## EXERCISE
Within this listing, how many lines carry the string "returns"? State the number only.

>>

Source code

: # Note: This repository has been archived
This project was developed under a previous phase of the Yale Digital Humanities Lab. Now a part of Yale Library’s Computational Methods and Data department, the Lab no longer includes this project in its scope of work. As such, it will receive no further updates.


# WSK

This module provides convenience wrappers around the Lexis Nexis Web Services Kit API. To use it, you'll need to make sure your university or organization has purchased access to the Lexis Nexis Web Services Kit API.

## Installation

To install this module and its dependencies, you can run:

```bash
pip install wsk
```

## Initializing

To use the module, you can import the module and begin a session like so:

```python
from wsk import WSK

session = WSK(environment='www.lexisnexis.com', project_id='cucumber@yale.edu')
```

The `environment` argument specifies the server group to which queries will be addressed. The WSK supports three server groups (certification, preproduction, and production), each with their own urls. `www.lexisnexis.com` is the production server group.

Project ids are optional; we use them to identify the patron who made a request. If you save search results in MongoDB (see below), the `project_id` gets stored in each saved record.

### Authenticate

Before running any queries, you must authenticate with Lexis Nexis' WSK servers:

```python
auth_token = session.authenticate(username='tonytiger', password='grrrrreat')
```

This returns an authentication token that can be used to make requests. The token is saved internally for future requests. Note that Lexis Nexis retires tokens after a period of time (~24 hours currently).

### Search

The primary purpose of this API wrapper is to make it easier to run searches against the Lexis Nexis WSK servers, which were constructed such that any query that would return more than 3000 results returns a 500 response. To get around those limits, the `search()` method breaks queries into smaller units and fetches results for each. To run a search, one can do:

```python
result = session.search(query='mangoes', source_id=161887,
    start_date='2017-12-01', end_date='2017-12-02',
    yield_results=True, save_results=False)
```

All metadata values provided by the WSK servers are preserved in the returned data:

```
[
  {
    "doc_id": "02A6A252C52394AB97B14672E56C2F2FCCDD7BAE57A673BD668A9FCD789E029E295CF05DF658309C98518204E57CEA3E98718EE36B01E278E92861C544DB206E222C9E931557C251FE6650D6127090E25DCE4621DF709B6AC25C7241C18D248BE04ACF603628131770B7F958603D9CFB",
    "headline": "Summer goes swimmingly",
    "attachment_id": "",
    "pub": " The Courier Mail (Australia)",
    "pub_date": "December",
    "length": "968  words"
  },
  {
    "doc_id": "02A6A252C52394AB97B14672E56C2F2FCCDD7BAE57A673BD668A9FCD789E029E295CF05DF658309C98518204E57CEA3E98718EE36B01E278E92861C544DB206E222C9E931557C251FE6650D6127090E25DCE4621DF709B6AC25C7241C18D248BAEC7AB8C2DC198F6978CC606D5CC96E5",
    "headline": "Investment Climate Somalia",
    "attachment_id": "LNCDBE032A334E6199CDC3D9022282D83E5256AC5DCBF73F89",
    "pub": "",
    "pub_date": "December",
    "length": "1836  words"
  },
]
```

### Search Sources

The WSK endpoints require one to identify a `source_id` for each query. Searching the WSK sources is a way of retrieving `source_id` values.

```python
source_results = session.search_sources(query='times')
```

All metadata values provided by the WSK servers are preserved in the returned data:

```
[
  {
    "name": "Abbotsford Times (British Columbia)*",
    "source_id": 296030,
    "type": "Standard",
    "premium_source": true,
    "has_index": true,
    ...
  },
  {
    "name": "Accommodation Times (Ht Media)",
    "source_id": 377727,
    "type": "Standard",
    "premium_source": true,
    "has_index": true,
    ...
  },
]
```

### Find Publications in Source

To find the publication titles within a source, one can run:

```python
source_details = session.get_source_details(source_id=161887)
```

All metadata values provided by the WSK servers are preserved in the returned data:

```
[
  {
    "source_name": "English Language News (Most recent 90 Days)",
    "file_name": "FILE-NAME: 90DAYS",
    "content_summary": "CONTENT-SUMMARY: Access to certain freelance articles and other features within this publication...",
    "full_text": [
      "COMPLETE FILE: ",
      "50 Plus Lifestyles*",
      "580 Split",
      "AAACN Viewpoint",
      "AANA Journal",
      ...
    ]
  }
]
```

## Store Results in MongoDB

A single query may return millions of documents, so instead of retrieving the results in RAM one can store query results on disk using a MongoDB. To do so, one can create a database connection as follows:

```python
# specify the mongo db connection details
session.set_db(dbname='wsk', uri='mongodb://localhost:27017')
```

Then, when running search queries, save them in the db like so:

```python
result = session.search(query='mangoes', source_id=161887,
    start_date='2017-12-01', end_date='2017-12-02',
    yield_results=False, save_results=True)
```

<<

## REPLY TO THE TASK
2